Why Is Cash Flow So Important For A Company’s Existence?
Whether you are a manufacturer, retailer, distributor or service provider, it is important to know and understand the internal and external factors that can impact your cash flow.
In particular, it is necessary to understand which factors have a direct connection with your accounts receivables and affect cash flow.
Cash is ultimately king because your business could be making a lot of profit, but be low on cash, or have a strong cash flow yet not be making significant profit. The fact is you need money to invest in raw materials, handle staff wages and other overhead expenses in order for your business to operate.
Unless you have working capital this is not possible.
Cash flow begins when a business is established. With the initial cash, purchases are made, inventory is moved and promotional activities are carried out. After your business enjoys some sales, your customers pay and when you receive this, you get the cash in hand to use for expenses, supplier payments, loans, etc. The cycle goes on.
As the business grows, there comes a time when the cash is not enough and that is when it looks for alternative methods to pump in cash. This can be by offering customers a cash discount to pay earlier. This means sacrificing some profits.
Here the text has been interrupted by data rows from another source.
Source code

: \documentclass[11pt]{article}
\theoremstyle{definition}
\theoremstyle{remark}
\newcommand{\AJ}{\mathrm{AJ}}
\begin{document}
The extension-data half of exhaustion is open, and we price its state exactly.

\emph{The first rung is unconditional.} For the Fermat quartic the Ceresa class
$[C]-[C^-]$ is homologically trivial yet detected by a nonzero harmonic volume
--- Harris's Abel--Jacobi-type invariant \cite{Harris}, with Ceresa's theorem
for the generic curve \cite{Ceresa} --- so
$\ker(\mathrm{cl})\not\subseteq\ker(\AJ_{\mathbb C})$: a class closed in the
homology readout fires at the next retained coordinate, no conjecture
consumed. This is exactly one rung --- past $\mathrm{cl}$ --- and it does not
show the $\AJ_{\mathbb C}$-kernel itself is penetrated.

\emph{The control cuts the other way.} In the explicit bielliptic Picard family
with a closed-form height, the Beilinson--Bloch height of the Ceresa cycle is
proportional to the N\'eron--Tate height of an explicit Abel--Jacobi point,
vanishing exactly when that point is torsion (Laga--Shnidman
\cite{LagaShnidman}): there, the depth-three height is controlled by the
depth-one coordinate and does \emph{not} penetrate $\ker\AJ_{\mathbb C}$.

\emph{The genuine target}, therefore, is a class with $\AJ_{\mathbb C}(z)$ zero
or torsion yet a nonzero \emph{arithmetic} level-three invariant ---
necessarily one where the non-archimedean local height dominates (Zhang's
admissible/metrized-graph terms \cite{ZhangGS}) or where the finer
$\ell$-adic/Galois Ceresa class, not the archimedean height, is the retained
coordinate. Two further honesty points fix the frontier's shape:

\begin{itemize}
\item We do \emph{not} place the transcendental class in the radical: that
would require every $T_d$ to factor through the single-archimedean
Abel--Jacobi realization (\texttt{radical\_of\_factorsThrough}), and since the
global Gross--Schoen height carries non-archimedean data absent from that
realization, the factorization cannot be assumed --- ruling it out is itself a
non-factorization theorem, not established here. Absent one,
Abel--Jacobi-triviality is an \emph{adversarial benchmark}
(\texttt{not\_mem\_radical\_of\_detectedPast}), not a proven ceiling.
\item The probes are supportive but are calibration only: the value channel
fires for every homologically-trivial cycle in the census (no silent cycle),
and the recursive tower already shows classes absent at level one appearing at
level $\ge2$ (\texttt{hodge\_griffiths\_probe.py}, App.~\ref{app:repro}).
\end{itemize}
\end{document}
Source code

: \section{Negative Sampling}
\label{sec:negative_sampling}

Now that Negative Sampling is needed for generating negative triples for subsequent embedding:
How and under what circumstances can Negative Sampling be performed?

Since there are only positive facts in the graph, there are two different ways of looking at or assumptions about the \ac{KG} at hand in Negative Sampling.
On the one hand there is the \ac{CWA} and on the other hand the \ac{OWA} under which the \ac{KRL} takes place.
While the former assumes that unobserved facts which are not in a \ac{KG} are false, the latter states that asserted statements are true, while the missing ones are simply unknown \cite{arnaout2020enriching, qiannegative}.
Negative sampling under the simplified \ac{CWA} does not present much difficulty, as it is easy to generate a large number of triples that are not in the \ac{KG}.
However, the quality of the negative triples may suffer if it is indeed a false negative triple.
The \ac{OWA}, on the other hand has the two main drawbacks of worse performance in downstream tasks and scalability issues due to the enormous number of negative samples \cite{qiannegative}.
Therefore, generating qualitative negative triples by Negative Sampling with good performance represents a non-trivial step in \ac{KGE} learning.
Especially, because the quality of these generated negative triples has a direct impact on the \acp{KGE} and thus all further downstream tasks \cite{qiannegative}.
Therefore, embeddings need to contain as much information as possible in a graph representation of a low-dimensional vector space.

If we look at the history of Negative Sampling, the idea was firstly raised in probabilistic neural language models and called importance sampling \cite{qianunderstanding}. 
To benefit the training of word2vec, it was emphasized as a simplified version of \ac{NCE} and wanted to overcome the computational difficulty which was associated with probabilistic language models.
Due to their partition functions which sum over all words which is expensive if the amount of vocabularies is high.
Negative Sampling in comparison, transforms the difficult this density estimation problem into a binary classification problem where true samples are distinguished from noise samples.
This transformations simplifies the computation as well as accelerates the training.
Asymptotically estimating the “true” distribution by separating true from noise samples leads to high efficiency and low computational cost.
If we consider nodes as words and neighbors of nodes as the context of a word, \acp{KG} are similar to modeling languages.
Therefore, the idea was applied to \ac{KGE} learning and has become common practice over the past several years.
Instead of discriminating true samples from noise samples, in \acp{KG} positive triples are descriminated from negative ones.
Vendors can be requested for longer credit terms.
Then there are banks that can grant a working capital line of credit, though for this you must put up assets as security and offer personal guarantees.
As the business grows, it needs a continuous flow of cash for various things that could be routine as well as seasonal – like capital investments, machinery, premises, vehicles, etc. all of which must be paid for on a monthly basis with interest.
So here’s a look at the common factors that affect cash flow; while not all may be applicable to your business, you could probably add a few more, based on your unique business situation:
- Raw material: Supply delays, sudden price increases and defective material
- Suppliers: with cash flow problems, tighter credit terms
- Outsourcing to Unsuitable firms
- Within the business: defective goods, poor infrastructure, unplanned inventory, design problems, delayed deliveries, low sales, selling on credit, labor problems, fraud, obsolete technology, bad financial and staffing decisions, slow moving inventory, employee shortage, lack of expertise and equipment for a specialized job, wrong pricing,
- External: competition, economic fluctuations, changes in law
Most of the above can be overcome by reworking sales techniques or pricing structure, but the other factors are not that easy.
In addition to this there are certain items that affect cash flow from accounts receivables like competition, written sales and collection policies, customer treatment policy, level of qualifications of those involved in collections, lack of proper infrastructure to handle cash flow efforts, cooperation of sales staff to cash flow, support of top management towards cash flow, etc.